Work to be completed:
Go line by line through the listing below and copy those that hold "procedures".
== Available data ==
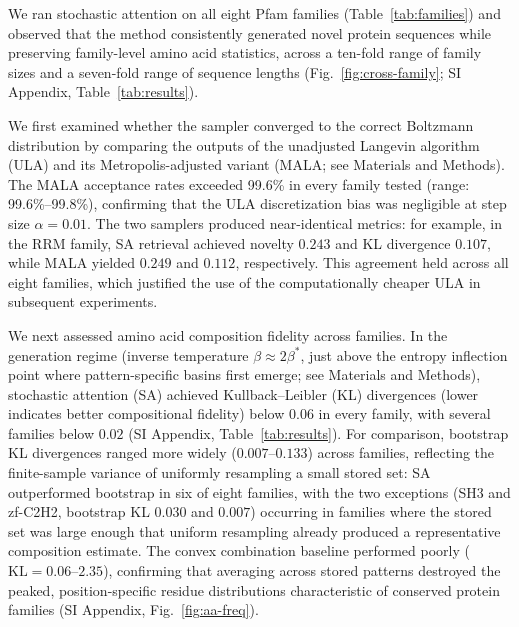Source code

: 
We ran stochastic attention on all eight Pfam families (Table~\ref{tab:families}) and observed that the method consistently generated novel protein sequences while preserving family-level amino acid statistics, across a ten-fold range of family sizes and a seven-fold range of sequence lengths (Fig.~\ref{fig:cross-family}; SI Appendix, Table~\ref{tab:results}).

We first examined whether the sampler converged to the correct Boltzmann distribution by comparing the outputs of the unadjusted Langevin algorithm (ULA) and its Metropolis-adjusted variant (MALA; see Materials and Methods). The MALA acceptance rates exceeded 99.6\% in every family tested (range: 99.6\%--99.8\%), confirming that the ULA discretization bias was negligible at step size $\alpha{=}0.01$. The two samplers produced near-identical metrics: for example, in the RRM family, SA retrieval achieved novelty $0.243$ and KL divergence $0.107$, while MALA yielded $0.249$ and $0.112$, respectively. This agreement held across all eight families, which justified the use of the computationally cheaper ULA in subsequent experiments.

We next assessed amino acid composition fidelity across families. In the generation regime (inverse temperature $\beta \approx 2\beta^*$, just above the entropy inflection point where pattern-specific basins first emerge; see Materials and Methods), stochastic attention (SA) achieved Kullback--Leibler (KL) divergences (lower indicates better compositional fidelity) below $0.06$ in every family, with several families below $0.02$ (SI Appendix, Table~\ref{tab:results}). For comparison, bootstrap KL divergences ranged more widely ($0.007$--$0.133$) across families, reflecting the finite-sample variance of uniformly resampling a small stored set: SA outperformed bootstrap in six of eight families, with the two exceptions (SH3 and zf-C2H2, bootstrap KL $0.030$ and $0.007$) occurring in families where the stored set was large enough that uniform resampling already produced a representative composition estimate. The convex combination baseline performed poorly ($\mathrm{KL}{=}0.06$--$2.35$), confirming that averaging across stored patterns destroyed the peaked, position-specific residue distributions characteristic of conserved protein families (SI Appendix, Fig.~\ref{fig:aa-freq}).

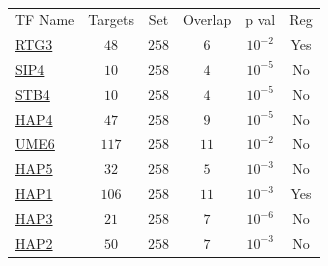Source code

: \begin{table}[h!]
\centering 
{}
\begin{tabular}{l c c c c c}
\hline

TF Name &	Targets &	Set &	Overlap &	p val &	Reg \\ 
\href{www.yeastgenome.org/cgi-bin/locus.fpl?locus=RTG3}{RTG3} &	 $48$ &	$258$&	$6$ &	$10^{-2}$ & 	 Yes \\ 
\href{www.yeastgenome.org/cgi-bin/locus.fpl?locus=SIP4}{SIP4} &	 $10$ &	$258$&	$4$ &	$10^{-5}$ & 	 No \\ 
\href{www.yeastgenome.org/cgi-bin/locus.fpl?locus=STB4}{STB4} &	 $10$ &	$258$&	$4$ &	$10^{-5}$ & 	 No \\ 
\href{www.yeastgenome.org/cgi-bin/locus.fpl?locus=HAP4}{HAP4} &	 $47$ &	$258$&	$9$ &	$10^{-5}$ & 	 No \\ 
\href{www.yeastgenome.org/cgi-bin/locus.fpl?locus=UME6}{UME6} &	 $117$ &	$258$&	$11$ &	$10^{-2}$ & 	 No \\ 
\href{www.yeastgenome.org/cgi-bin/locus.fpl?locus=HAP5}{HAP5} &	 $32$ &	$258$&	$5$ &	$10^{-3}$ & 	 No \\ 
\href{www.yeastgenome.org/cgi-bin/locus.fpl?locus=HAP1}{HAP1} &	 $106$ &	$258$&	$11$ &	$10^{-3}$ & 	 Yes \\ 
\href{www.yeastgenome.org/cgi-bin/locus.fpl?locus=HAP3}{HAP3} &	 $21$ &	$258$&	$7$ &	$10^{-6}$ & 	 No \\ 
\href{www.yeastgenome.org/cgi-bin/locus.fpl?locus=HAP2}{HAP2} &	 $50$ &	$258$&	$7$ &	$10^{-3}$ & 	 No \\ 
\hline
\end{tabular} 
\caption[]{}
\label{}
\end{table} 


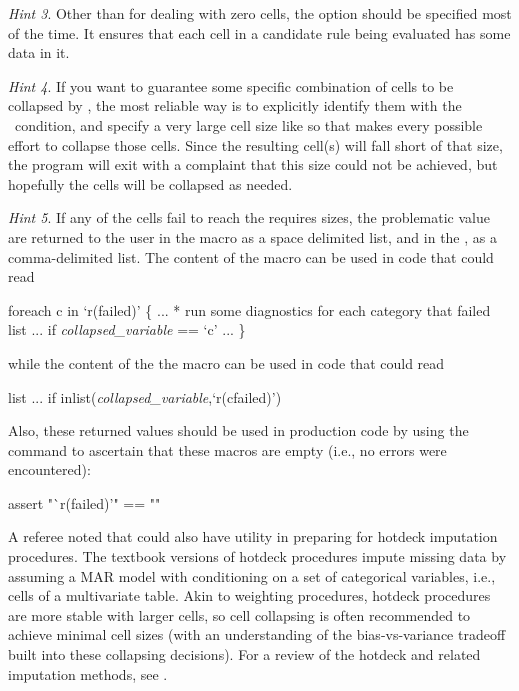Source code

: \textit{Hint 3}. Other than for dealing with zero cells, the option  should be specified
most of the time. It ensures that each cell in a candidate rule being evaluated has some data in it.

\textit{Hint 4}.
If you want to guarantee some specific combination of cells to be collapsed by ,
the most reliable way is to explicitly identify them with the \ifexp\ condition, and specify
a very large cell size like  so that  makes every possible
effort to collapse those cells. Since the resulting cell(s) will fall short of that size, the program will exit
with a complaint that this size could not be achieved,
but hopefully the cells will be collapsed as needed.

\textit{Hint 5}.
If any of the cells fail to reach the requires sizes, the problematic value are returned to the user
in the  macro as a space delimited list, and in the , as a comma-delimited list.
The content of the  macro can be used in code that could read

\begin{stlog}
foreach c in `r(failed)' \{
    ...
    * run some diagnostics for each category that failed
    list ... if \textit{collapsed\_variable} == `c'
    ...
\}
\end{stlog}
while the content of the the  macro can be used in code that could read
\begin{stlog}
list ... if inlist(\textit{collapsed\_variable},`r(cfailed)')
\end{stlog}
Also, these returned values should be used in production code by using the  command
\citep{gould:2003:tip3} to ascertain that these macros are empty (i.e., no errors
were encountered):
\begin{stlog}
assert "`r(failed)'" == ""
\end{stlog}



\bigskip

A referee noted that  could also have utility in preparing for hotdeck imputation procedures.
The textbook versions of hotdeck procedures impute missing data by assuming a MAR model \citep{rubin:1976}
with conditioning on a set of categorical variables, i.e., cells of a multivariate table. Akin to weighting procedures,
hotdeck procedures are more stable with larger cells, so cell collapsing is often recommended to achieve
minimal cell sizes (with an understanding of the bias-vs-variance tradeoff built into these collapsing decisions).
For a review of the hotdeck and related imputation methods, see \citet{andridge:little:2010}.

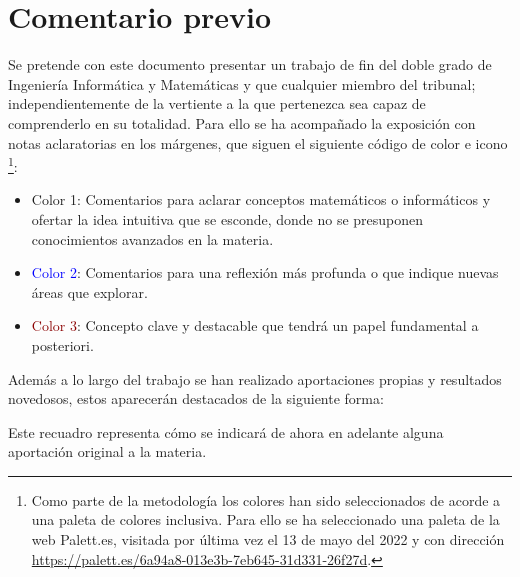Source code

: 
\section*{Comentario previo}

Se pretende con este documento presentar un  trabajo de fin del doble grado de Ingeniería Informática y Matemáticas y que cualquier miembro del tribunal; 
independientemente de la vertiente a la que pertenezca sea capaz de comprenderlo en su totalidad.  
Para ello se ha acompañado la exposición con notas aclaratorias en los márgenes, que siguen el siguiente código de color e icono \footnote{Como parte de la metodología los colores han sido seleccionados de acorde a una paleta de colores inclusiva.
Para ello se ha seleccionado una paleta de la web Palett.es, 
visitada por última vez el 13 de mayo del 2022 
y con dirección \url{https://palett.es/6a94a8-013e3b-7eb645-31d331-26f27d}.
 }: 

\begin{itemize}
    \item  \iconoAclaraciones \textcolor{dark_green}{ Color 1}: Comentarios para 
    aclarar conceptos matemáticos o informáticos y ofertar la idea intuitiva que 
    se esconde, donde no se presuponen conocimientos avanzados en 
    la materia. 
    \item  \iconoProfundizar \textcolor{blue}{  Color 2}: Comentarios para una reflexión más profunda o que indique nuevas áreas que explorar. 
    \item  \iconoClave  \textcolor{darkRed}{  Color 3}: Concepto clave y destacable que tendrá un papel fundamental a posteriori.  
\end{itemize}

Además a lo largo del trabajo se han realizado aportaciones propias y resultados novedosos, estos aparecerán destacados de la siguiente forma: 

\begin{aportacionOriginal}
    Este recuadro representa cómo se indicará de ahora en adelante alguna aportación original a la materia. 
\end{aportacionOriginal}
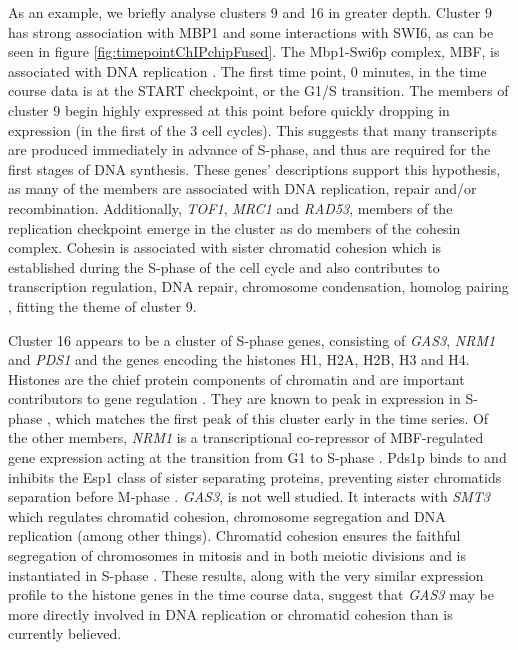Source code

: \documentclass{bmcart}
\begin{document}
As an example, we briefly analyse clusters 9 and 16 in greater depth. Cluster 9 has strong association with MBP1 and some interactions with SWI6, as can be seen in figure \ref{fig:timepointChIPchipFused}. The Mbp1-Swi6p complex, MBF, is associated with DNA replication \citep{iyer2001genomic}. The first time point, 0 minutes, in the time course data is at the START checkpoint, or the G1/S transition. The members of cluster 9 begin highly expressed at this point before quickly dropping in expression (in the first of the 3 cell cycles). This suggests that many transcripts are produced immediately in advance of S-phase, and thus are required for the first stages of DNA synthesis. 
These genes' descriptions \citep[found using \texttt{org.Sc.sgd.db},][and shown in table 3 of the Supplementary Material]{carlson2014org} support this hypothesis, as many of the members are associated with DNA replication, repair and/or recombination. Additionally, \emph{TOF1}, \emph{MRC1} and \emph{RAD53}, members of the replication checkpoint \citep{bando2009csm3, lao2018yeast} emerge in the cluster as do members of the cohesin complex. Cohesin is associated with sister chromatid cohesion which is established during the S-phase of the cell cycle \citep{toth1999yeast} and also contributes to transcription regulation, DNA repair, chromosome condensation, homolog pairing \citep{mehta2013cohesin}, fitting the theme of cluster 9.

Cluster 16 appears to be a cluster of S-phase genes, consisting of \emph{GAS3}, \emph{NRM1} and \emph{PDS1} and the genes encoding the histones H1, H2A, H2B, H3 and H4. Histones are the chief protein components of chromatin \citep{fischle2003histone} and are important contributors to gene regulation \citep{bannister2011regulation}. They are known to peak in expression in S-phase \citep{granovskaia2010high}, which matches the first peak of this cluster early in the time series. Of the other members, \emph{NRM1} is a transcriptional co-repressor of MBF-regulated gene expression acting at the transition from G1 to S-phase \citep{de2006constraining, aligianni2009fission}. Pds1p binds to and inhibits the Esp1 class of sister separating proteins, preventing sister chromatids separation before M-phase \citep{ciosk1998esp1, toth1999yeast}. \emph{GAS3}, is not well studied. It interacts with \emph{SMT3} which regulates chromatid cohesion, chromosome segregation and DNA replication (among other things). Chromatid cohesion ensures the faithful segregation of chromosomes in mitosis and in both meiotic divisions \citep{cooper2009pds1p} and is instantiated in S-phase \citep{toth1999yeast}. These results, along with the very similar expression profile to the histone genes in the time course data, suggest that \emph{GAS3} may be more directly involved in DNA replication or chromatid cohesion than is currently believed.
\end{document}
===
The answer:
A referee noted that  could also have utility in preparing for hotdeck imputation procedures.
The textbook versions of hotdeck procedures impute missing data by assuming a MAR model \citep{rubin:1976}
with conditioning on a set of categorical variables, i.e., cells of a multivariate table. Akin to weighting procedures,
hotdeck procedures are more stable with larger cells, so cell collapsing is often recommended to achieve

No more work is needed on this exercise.